In rare instances your doctor may order a test called a provocative discogram. It is usually followed by a CT scan.
This is an invasive test that is utilized primarily after the decision for surgery has already been made. Not all physicians believe the information gained by this test is useful so you need to discuss this with your doctor.
The test is usually performed by an interventional radiologist, pain specialist or your surgeon. You are brought into a fluoroscopy suite and under image guidance, needles are placed within the disks. Fluids are introduced into the discs. Normal healthy discs do not have pain when injected. Other discs, when injected, can manifest with pain. If the injection reproduces the pain in the back and legs, then it is considered concordant. This is where it becomes controversial. Some surgeons, would then recommend surgical fusion, or other treatments for that disc level.

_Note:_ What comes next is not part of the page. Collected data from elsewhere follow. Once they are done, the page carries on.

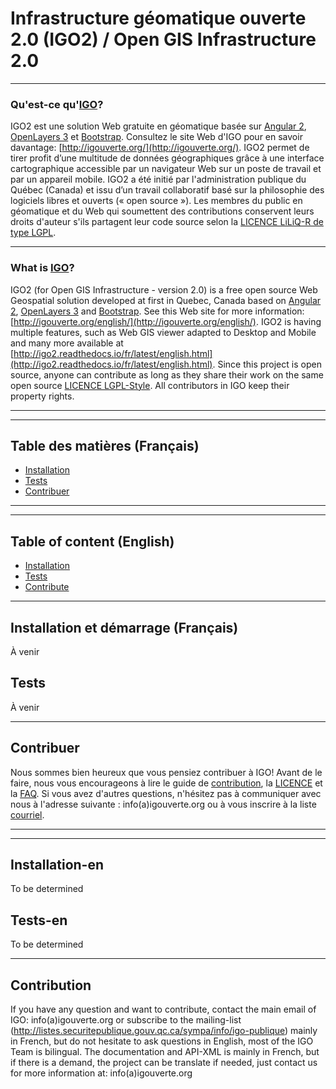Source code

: 

# Infrastructure géomatique ouverte 2.0 (IGO2) / Open GIS Infrastructure 2.0
***

### Qu'est-ce qu'[IGO](http://igouverte.org/)?
IGO2 est une solution Web gratuite en géomatique basée sur [Angular 2](https://github.com/angular/angular), [OpenLayers 3](https://github.com/openlayers/ol3) et [Bootstrap](https://github.com/twbs/bootstrap). Consultez le site Web d'IGO pour en savoir davantage: [http://igouverte.org/](http://igouverte.org/).
IGO2 permet de tirer profit d’une multitude de données géographiques grâce à une interface cartographique accessible par un navigateur Web sur un poste de travail et par un appareil mobile.
IGO2 a été initié par l'administration publique du Québec (Canada) et issu d’un travail collaboratif basé sur la philosophie des logiciels libres et ouverts (« open source »). Les membres du public en géomatique et du Web qui soumettent des contributions conservent leurs droits d'auteur s'ils partagent leur code source selon la [LICENCE LiLiQ-R de type LGPL](LICENCE.txt).
***
### What is [IGO](http://igouverte.org/english/)?
IGO2 (for Open GIS Infrastructure - version 2.0) is a free open source Web Geospatial solution developed at first in Quebec, Canada based on [Angular 2](https://github.com/angular/angular), [OpenLayers 3](https://github.com/openlayers/ol3) and [Bootstrap](https://github.com/twbs/bootstrap). See this Web site for more information: [http://igouverte.org/english/](http://igouverte.org/english/).
IGO2 is having multiple features, such as Web GIS viewer adapted to Desktop and Mobile and many more available at [http://igo2.readthedocs.io/fr/latest/english.html](http://igo2.readthedocs.io/fr/latest/english.html). Since this project is open source, anyone can contribute as long as they share their work on the same open source [LICENCE LGPL-Style](LICENSE_ENGLISH.txt). All contributors in IGO keep their property rights.
***

---
## Table des matières (Français)

- [Installation](#installation-et-démarrage)
- [Tests](#tests)
- [Contribuer](#contribuer)


***

---
## Table of content (English)

- [Installation](#installation-en)
- [Tests](#tests-en)
- [Contribute](#contribution)

***

## Installation et démarrage (Français)

À venir

## Tests

À venir

***
## Contribuer
Nous sommes bien heureux que vous pensiez contribuer à IGO! Avant de le faire, nous vous encourageons à lire le guide de [contribution](http://igouverte.org/contribuer/), la [LICENCE](LICENCE.txt) et la [FAQ](http://igouverte.org/faq/). Si vous avez d'autres questions, n'hésitez pas à communiquer avec nous à l'adresse suivante : info(a)igouverte.org ou à vous inscrire à la liste [courriel](http://listes.securitepublique.gouv.qc.ca/sympa/info/igo-publique).

***

***

## Installation-en

To be determined

## Tests-en

To be determined

***

## Contribution
If you have any question and want to contribute, contact the main email of IGO: info(a)igouverte.org or subscribe to the mailing-list (http://listes.securitepublique.gouv.qc.ca/sympa/info/igo-publique) mainly in French, but do not hesitate to ask questions in English, most of the IGO Team is bilingual. The documentation and API-XML is mainly in French, but if there is a demand, the project can be translate if needed, just contact us for more information at: info(a)igouverte.org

Patients need to have a good undestanding of the mechanics of this test. It is invasive, and has potential complications including infection, increasing pain, and nerve irritation. Recently, there has been a study indicating that disks are at risk of degeneration after discograms are performed.
Again, the same concept of risks versus benefits need to be discussed. Discograms are used for the pre-operative planning by a certain percent of physicians. Also, if the Discogram does not have a concordant response, it may indicate that surgery would not have a predictable good result. It may indicate not all the disk levels need surgery. It may indicate too many levels are involved so that surgery would not predict a good outcome. In our practice, we do find discography useful in certain situations.
The risks are as above, plus it can be painful. Also, you may also undergo a CT scan, which has issues with radiation exposure.